On confond souvent sécher un fruit et le laisser ressuyer. Le premier terme évoque une dessiccation profonde, presque un flétrissement redouté par tout jardinier. Le second, plus discret, désigne simplement le temps que met la surface d’un fruit à perdre son humidité superficielle après la cueillette. Cette nuance, presque anodine, explique pourtant un phénomène qui a de quoi surprendre : trois pommes oubliées au fond d’une remise, sans le moindre soin particulier, se sont retrouvées encore fermes et saines en plein cœur de l’hiver, alors que d’autres, cueillies le même jour et stockées aussitôt, avaient déjà noirci et ramolli.

En ce début d’automne, alors que les vergers commencent tout juste à livrer leurs premières récoltes, la question de la conservation revient chaque année sur le devant de la scène. Beaucoup de jardiniers amateurs cueillent leurs pommes avec soin, puis les rangent immédiatement dans une caisse ou un cageot, persuadés d’avoir fait le nécessaire. Or ce geste, pourtant logique en apparence, peut justement être à l’origine des pourritures qui apparaissent quelques semaines plus tard.

Pourquoi mes pommes oubliées dans la remise n’ont pas pourri

L’explication tient à un détail que peu de jardiniers pensent à observer : ces pommes, laissées de côté sans intention particulière, ont bénéficié d’un temps de repos à l’air libre avant d’être véritablement stockées. Pendant ces trois jours passés dans un coin sec et ombragé de la remise, la fine pellicule d’humidité présente à la surface des fruits juste après la cueillette a eu le temps de s’évaporer naturellement.
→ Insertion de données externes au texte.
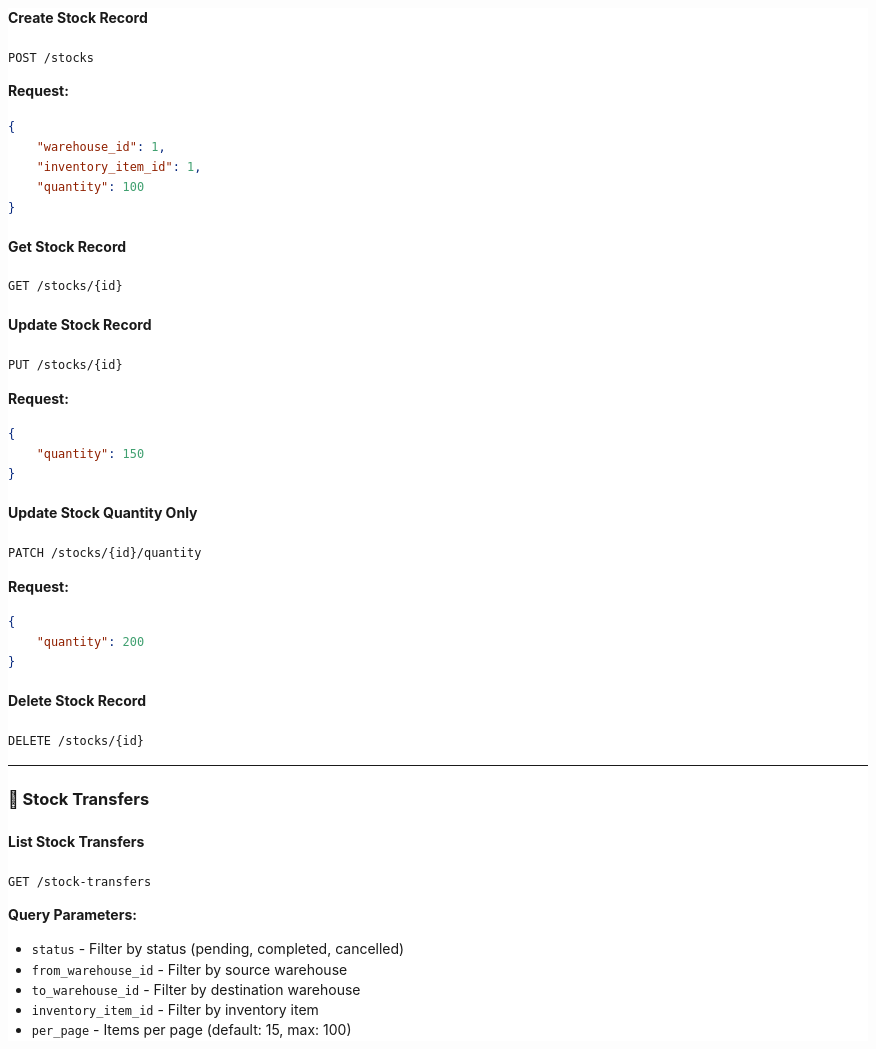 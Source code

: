 #### Create Stock Record
```http
POST /stocks
```
**Request:**
```json
{
    "warehouse_id": 1,
    "inventory_item_id": 1,
    "quantity": 100
}
```

#### Get Stock Record
```http
GET /stocks/{id}
```

#### Update Stock Record
```http
PUT /stocks/{id}
```
**Request:**
```json
{
    "quantity": 150
}
```

#### Update Stock Quantity Only
```http
PATCH /stocks/{id}/quantity
```
**Request:**
```json
{
    "quantity": 200
}
```

#### Delete Stock Record
```http
DELETE /stocks/{id}
```

---

### 🔄 Stock Transfers

#### List Stock Transfers
```http
GET /stock-transfers
```
**Query Parameters:**
- `status` - Filter by status (pending, completed, cancelled)
- `from_warehouse_id` - Filter by source warehouse
- `to_warehouse_id` - Filter by destination warehouse
- `inventory_item_id` - Filter by inventory item
- `per_page` - Items per page (default: 15, max: 100)
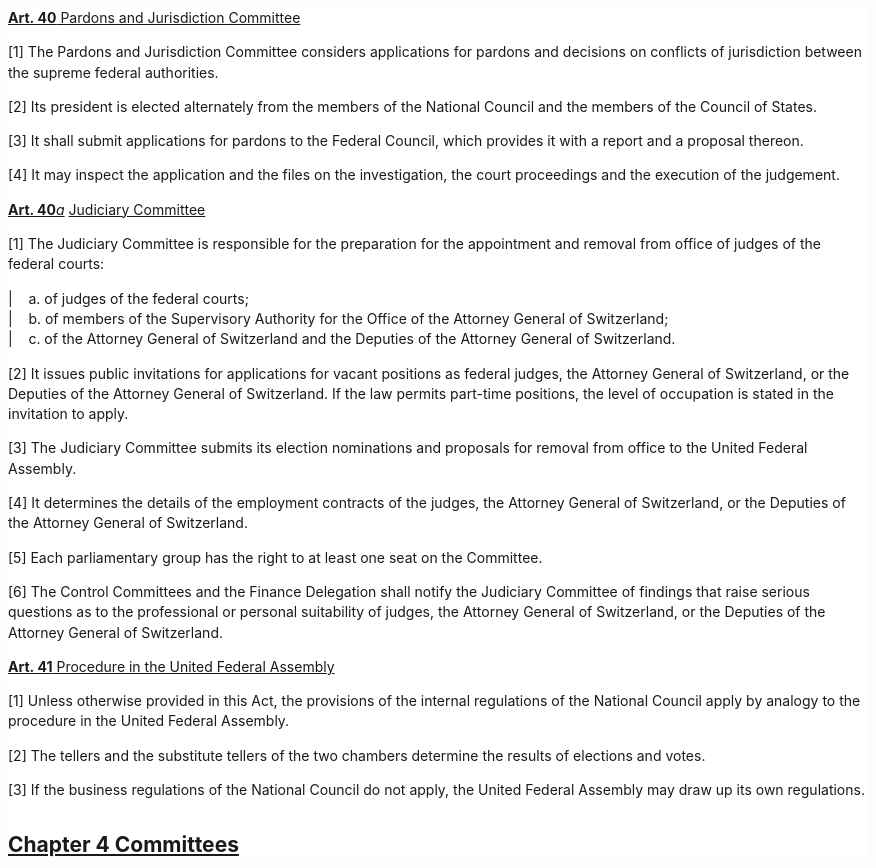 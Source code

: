[**Art. 40** Pardons and Jurisdiction Committee](https://www.fedlex.admin.ch/eli/cc/2003/510/en#art_40) 

[1] The Pardons and Jurisdiction Committee considers applications for pardons and decisions on conflicts of jurisdiction between the supreme federal authorities.

[2] Its president is elected alternately from the members of the National Council and the members of the Council of States.

[3] It shall submit applications for pardons to the Federal Council, which provides it with a report and a proposal thereon.

[4] It may inspect the application and the files on the investigation, the court proceedings and the execution of the judgement.

[**Art. 40***a*](https://www.fedlex.admin.ch/eli/cc/2003/510/en#art_40_a) [Judiciary Committee](https://www.fedlex.admin.ch/eli/cc/2003/510/en#art_40_a) 

[1] The Judiciary Committee is responsible for the preparation for the appointment and removal from office of judges of the federal courts:


|    a. of judges of the federal courts;  
|    b. of members of the Supervisory Authority for the Office of the Attorney General of Switzerland;  
|    c. of the Attorney General of Switzerland and the Deputies of the Attorney General of Switzerland.

[2] It issues public invitations for applications for vacant positions as federal judges, the Attorney General of Switzerland, or the Deputies of the Attorney General of Switzerland. If the law permits part-time positions, the level of occupation is stated in the invitation to apply.

[3] The Judiciary Committee submits its election nominations and proposals for removal from office to the United Federal Assembly.

[4] It determines the details of the employment contracts of the judges, the Attorney General of Switzerland, or the Deputies of the Attorney General of Switzerland.

[5] Each parliamentary group has the right to at least one seat on the Committee.

[6] The Control Committees and the Finance Delegation shall notify the Judiciary Committee of findings that raise serious questions as to the professional or personal suitability of judges, the Attorney General of Switzerland, or the Deputies of the Attorney General of Switzerland.

[**Art. 41** Procedure in the United Federal Assembly](https://www.fedlex.admin.ch/eli/cc/2003/510/en#art_41) 

[1] Unless otherwise provided in this Act, the provisions of the internal regulations of the National Council apply by analogy to the procedure in the United Federal Assembly.

[2] The tellers and the substitute tellers of the two chambers determine the results of elections and votes.

[3] If the business regulations of the National Council do not apply, the United Federal Assembly may draw up its own regulations.

## [Chapter 4 Committees](https://www.fedlex.admin.ch/eli/cc/2003/510/en#tit_4/chap_4)

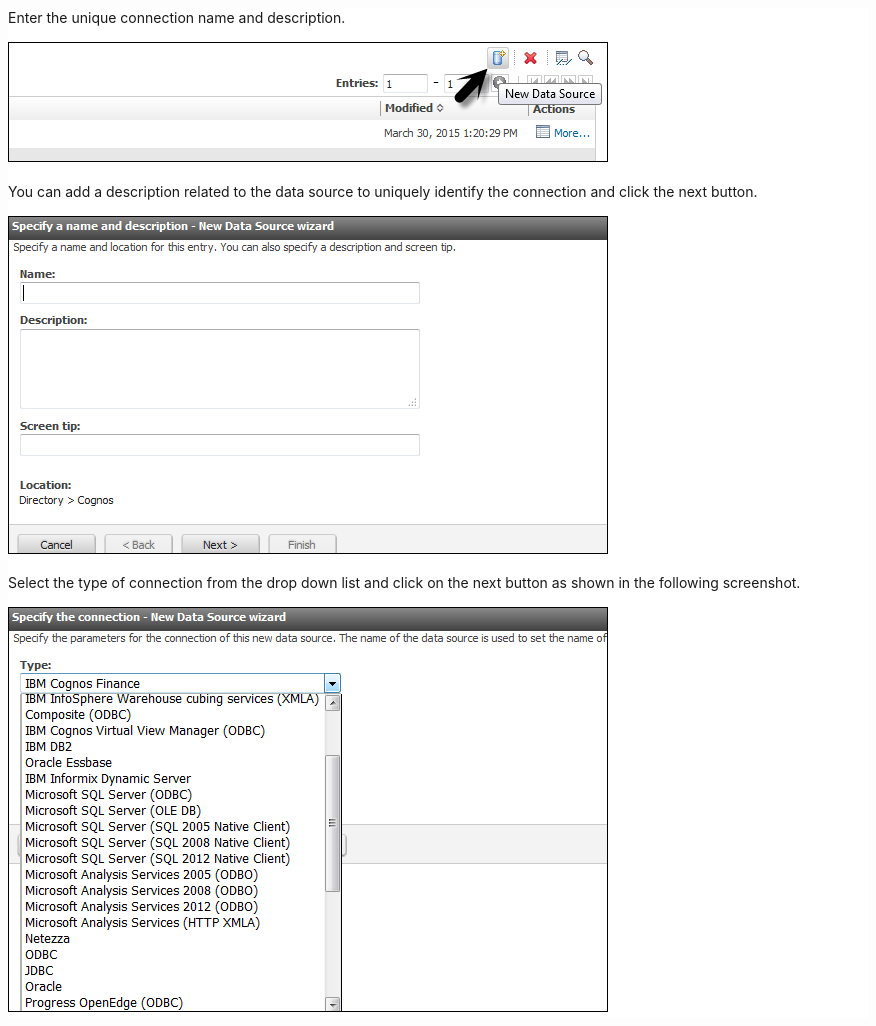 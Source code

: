 Enter the unique connection name and description.

![New Data Source](../cognos/images/new_data_source.jpg)

You can add a description related to the data source to uniquely identify the connection and click the next button.

![New Data Source Wizard](../cognos/images/new_data_source_wizard.jpg)

Select the type of connection from the drop down list and click on the next button as shown in the following screenshot.

![Type of Connection](../cognos/images/type_of_connection.jpg)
Ce phénomène, appelé ressuyage, n’a rien d’une technique miraculeuse ni d’un secret réservé aux arboriculteurs professionnels. Il s’agit simplement de laisser au fruit le temps d’assécher sa peau avant de l’entasser avec d’autres pommes dans un contenant fermé. Une pomme rentrée directement du verger, encore humide de rosée ou de pluie, conserve cette humidité contre sa propre peau, un terrain particulièrement propice au développement des champignons responsables des pourritures hivernales.

L’humidité, l’ennemie invisible qui fait pourrir les fruits stockés

Il est tentant de croire qu’une pomme bien mûre et sans blessure apparente se conservera sans problème plusieurs mois. Pourtant, la principale menace ne vient pas toujours d’un choc ou d’une meurtrissure, mais d’une humidité résiduelle invisible à l’œil nu. Cette humidité crée un microclimat favorable aux spores de moisissures déjà présentes sur la peau du fruit, en particulier au niveau du pédoncule et des micro-fissures naturelles de l’épiderme.

Dans une caisse fermée ou un cageot serré, l’air circule mal et l’humidité stagne. Une seule pomme qui commence à moisir peut alors contaminer ses voisines par simple contact ou par les spores qui se propagent dans l’air confiné. C’est cette réaction en chaîne, plus que l’humidité d’une seule pomme, qui explique pourquoi une caisse entière peut être perdue en quelques semaines alors qu’elle semblait pourtant saine au départ.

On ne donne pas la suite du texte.